A bill that would limit how race is taught in schools is headed to Gov. Greg Abbott’s desk.
The legislation passed out of the House on Thursday. Changes made on the floor were then sent to the Senate, which voted to accept the amendments.
If the “critical race theory” bill sounds familiar, that’s because lawmakers passed a similar one during the regular legislative session. When he signed the bill, Abbott said it was a “strong move to abolish critical race theory in Texas, but more must be done.” He added critical race theory legislation to the July and August special session agendas.
“I know this is a contentious discussion, debate,” said Rep. Huberty, the bill’s House sponsor and a Houston Republican. “I am not here to stand in front of you to re-litigate what is current law. What we are here to do today is to ... make this better.”
Five amendments were added to the legislation during Thursday’s floor debate. Six others, including changes dealing with students’ participation in organizations and activities for school credit, were rejected.
For instance, Rep. Alma Allen, D-Houston, offered an amendment that would have clarified that students can get credit for writing to or calling lawmakers. Rep. Gina Hinojosa, D-Austin, proposed cutting a section of the bill that limits students’ ability to get credit for working with organizations engaged in lobbying or public policy advocacy. She noted that schools in her district have partnerships with firefighters and a hospital system that provides educational opportunities for students.
“Everybody lobbies in this day and age,” she said. “The language in this bill is so broad that it would exclude those career technology education programs from happening anymore.”
Huberty said the intent of the bill isn’t to keep kids from working for credit. Instead, they could not work in a business’ lobbying arm. He maintained an amendment addresses Hinojosa and Allen’s concerns, and other amendments were later added to clarify that such activities are allowed.
Lawmakers are in their final days of the special session and have until Sunday to complete their work. Business in the House was delayed after a number of Democrats stayed away from the chamber to block a divisive election bill. Enough members eventually returned for the representatives to consider legislation.

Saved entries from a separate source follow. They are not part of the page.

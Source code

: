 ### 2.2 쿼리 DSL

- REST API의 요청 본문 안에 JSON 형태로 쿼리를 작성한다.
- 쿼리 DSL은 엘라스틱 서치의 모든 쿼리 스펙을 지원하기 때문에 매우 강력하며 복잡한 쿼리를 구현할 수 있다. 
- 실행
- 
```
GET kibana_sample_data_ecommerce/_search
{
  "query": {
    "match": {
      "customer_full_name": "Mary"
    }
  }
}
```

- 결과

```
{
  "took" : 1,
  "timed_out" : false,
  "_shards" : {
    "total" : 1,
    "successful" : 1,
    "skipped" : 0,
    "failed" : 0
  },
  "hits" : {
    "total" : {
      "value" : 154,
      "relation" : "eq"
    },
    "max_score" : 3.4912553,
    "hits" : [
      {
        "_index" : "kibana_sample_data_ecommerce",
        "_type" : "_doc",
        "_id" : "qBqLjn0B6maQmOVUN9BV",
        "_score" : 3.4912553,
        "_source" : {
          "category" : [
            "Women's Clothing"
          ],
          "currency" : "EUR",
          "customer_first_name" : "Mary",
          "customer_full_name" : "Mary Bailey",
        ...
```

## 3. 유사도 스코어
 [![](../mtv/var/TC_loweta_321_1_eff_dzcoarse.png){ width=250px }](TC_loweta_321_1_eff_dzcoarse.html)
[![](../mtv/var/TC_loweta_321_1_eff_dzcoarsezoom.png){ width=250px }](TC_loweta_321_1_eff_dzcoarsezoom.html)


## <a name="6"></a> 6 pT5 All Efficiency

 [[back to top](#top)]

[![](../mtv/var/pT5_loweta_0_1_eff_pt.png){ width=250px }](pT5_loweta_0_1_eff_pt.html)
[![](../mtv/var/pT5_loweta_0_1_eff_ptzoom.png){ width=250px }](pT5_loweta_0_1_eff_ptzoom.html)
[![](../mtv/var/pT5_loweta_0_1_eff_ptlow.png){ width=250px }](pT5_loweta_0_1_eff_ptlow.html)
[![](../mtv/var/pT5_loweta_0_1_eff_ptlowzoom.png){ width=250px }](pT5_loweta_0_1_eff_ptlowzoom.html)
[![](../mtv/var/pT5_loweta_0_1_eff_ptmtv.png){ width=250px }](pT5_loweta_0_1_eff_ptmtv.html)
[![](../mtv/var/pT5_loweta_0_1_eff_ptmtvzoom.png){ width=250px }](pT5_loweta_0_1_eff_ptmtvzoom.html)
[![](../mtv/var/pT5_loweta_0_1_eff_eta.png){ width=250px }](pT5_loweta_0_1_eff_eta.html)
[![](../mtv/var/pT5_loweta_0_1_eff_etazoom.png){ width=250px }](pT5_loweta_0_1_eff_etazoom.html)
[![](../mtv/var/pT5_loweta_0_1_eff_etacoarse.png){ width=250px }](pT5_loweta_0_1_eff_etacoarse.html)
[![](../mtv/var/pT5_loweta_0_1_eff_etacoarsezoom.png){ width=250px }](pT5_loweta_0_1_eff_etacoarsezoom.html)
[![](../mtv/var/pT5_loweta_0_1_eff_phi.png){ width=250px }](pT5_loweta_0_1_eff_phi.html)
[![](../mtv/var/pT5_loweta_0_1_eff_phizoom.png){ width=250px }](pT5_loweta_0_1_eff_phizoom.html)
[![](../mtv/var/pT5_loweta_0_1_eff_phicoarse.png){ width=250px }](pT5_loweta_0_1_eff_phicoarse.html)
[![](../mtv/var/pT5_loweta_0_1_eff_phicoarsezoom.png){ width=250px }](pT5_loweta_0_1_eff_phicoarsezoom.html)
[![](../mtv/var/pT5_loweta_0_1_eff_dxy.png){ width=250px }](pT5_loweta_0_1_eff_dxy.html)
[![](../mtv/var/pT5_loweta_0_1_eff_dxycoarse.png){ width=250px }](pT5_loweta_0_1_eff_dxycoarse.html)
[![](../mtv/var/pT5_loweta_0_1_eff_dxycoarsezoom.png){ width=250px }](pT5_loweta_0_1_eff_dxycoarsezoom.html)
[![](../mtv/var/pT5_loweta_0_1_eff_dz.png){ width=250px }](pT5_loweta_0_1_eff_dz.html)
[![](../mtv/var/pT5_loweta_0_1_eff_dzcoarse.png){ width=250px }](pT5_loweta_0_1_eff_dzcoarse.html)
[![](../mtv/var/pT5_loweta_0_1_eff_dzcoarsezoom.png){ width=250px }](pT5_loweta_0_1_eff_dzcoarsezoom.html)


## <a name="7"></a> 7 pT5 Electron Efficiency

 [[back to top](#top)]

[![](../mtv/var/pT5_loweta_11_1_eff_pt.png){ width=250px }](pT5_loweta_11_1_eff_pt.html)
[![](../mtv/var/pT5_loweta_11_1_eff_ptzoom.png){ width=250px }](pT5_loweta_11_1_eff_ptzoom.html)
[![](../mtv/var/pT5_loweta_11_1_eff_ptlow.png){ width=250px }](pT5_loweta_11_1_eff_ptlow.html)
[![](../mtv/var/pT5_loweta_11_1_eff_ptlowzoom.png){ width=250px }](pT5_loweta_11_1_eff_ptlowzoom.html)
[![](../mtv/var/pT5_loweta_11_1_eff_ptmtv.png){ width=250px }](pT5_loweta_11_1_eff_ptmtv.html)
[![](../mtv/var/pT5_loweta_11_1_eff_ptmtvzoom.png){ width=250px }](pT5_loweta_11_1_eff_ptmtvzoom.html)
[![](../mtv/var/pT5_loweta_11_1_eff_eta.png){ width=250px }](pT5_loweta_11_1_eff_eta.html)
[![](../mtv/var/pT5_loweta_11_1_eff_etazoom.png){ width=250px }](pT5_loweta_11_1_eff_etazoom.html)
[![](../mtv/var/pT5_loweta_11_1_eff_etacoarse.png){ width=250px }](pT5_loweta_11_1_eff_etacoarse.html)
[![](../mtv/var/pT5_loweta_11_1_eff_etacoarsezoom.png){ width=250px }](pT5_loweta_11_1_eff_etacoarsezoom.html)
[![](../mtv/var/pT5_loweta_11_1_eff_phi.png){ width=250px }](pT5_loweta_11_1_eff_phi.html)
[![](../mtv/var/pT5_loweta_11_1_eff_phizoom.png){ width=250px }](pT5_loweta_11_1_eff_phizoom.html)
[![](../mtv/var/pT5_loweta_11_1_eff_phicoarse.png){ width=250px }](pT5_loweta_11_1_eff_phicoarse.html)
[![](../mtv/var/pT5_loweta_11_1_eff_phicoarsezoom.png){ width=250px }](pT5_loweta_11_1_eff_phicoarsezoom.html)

As lawmakers prepared for the vote, Rep. Ron Reynolds, D-Missouri City, called the bill a “blatant attempt to censor valuable education in our classrooms and whitewash our history.” Rep. Harold Dutton, D-Houston, thanked Huberty for working to “make this bill a whole lot better.”
The House must vote on the bill twice before it goes back to the Senate. Both votes were taken Thursday, the second being 81-43.
What is critical race theory?
Kerry Goldmann, a lecturer in the University of North Texas’ history department, previously told the Star-Telegram that critical race theory is a framework that assists researchers in examining how racial inequity has been built into and affects American social systems.
Opponents of the legislation say it could have a chilling effect on classroom discussions about current events and history, according to the House Research Organization. There’s also little evidence of critical race theory concepts being taught to K-12 students, they say.
Supporters believe the bill is needed to provide students a strong, balanced foundation to understand history and current events. They also believe the bill would improve the state’s current law by removing the list of documents required to be taught, leaving curriculum specifics to the State Board of Education.
The concept of critical race theory has been a hot-button issue at local school board meetings.
What’s in the critical race theory bill?
The version of the law now in effect includes several amendments added by Democrats requiring the teaching of writings related to the Chicano movement, women’s suffrage and the civil rights movement as part of social studies curriculum. It also requires teaching the history of white supremacy and slavery, and the ways in which it is morally wrong.
The bill up for debate Thursday, Senate Bill 3, does not include the list of documents. However, an amendment clarifies that the State Board of Education can’t use the removal of those documents as a reason to not include them in state social studies curriculum.
As amended Thursday, the bill states that a teacher discussing an issue of public policy or social affairs must “explore that topic objectively and in a manner free from political bias.”
It lays out a list of concepts that can’t be taught. Concepts off limits include the idea that “an individual, by virtue of the individual ‘s race or sex, is inherently racist, sexist, or oppressive, whether consciously or unconsciously” and “an individual, by virtue of the individual ‘s race or sex, bears responsibility, blame or guilt for actions committed by other members of the same race or sex.”
The legislation also creates a civics training program for teachers and administrators. An amendment that was accepted would establish an advisory board for the program.
The bill passed out of the Senate on Aug. 11 and out of the House Public Education committee on Tuesday. The committee adjourned Monday without voting on the bill. Dutton, who chairs the committee, at the time said it was his understanding the Senate wouldn’t consider restoring funding for the legislature if the bill and another related to transgender students’ participation on sports teams didn’t pass, according to The Texas Tribune.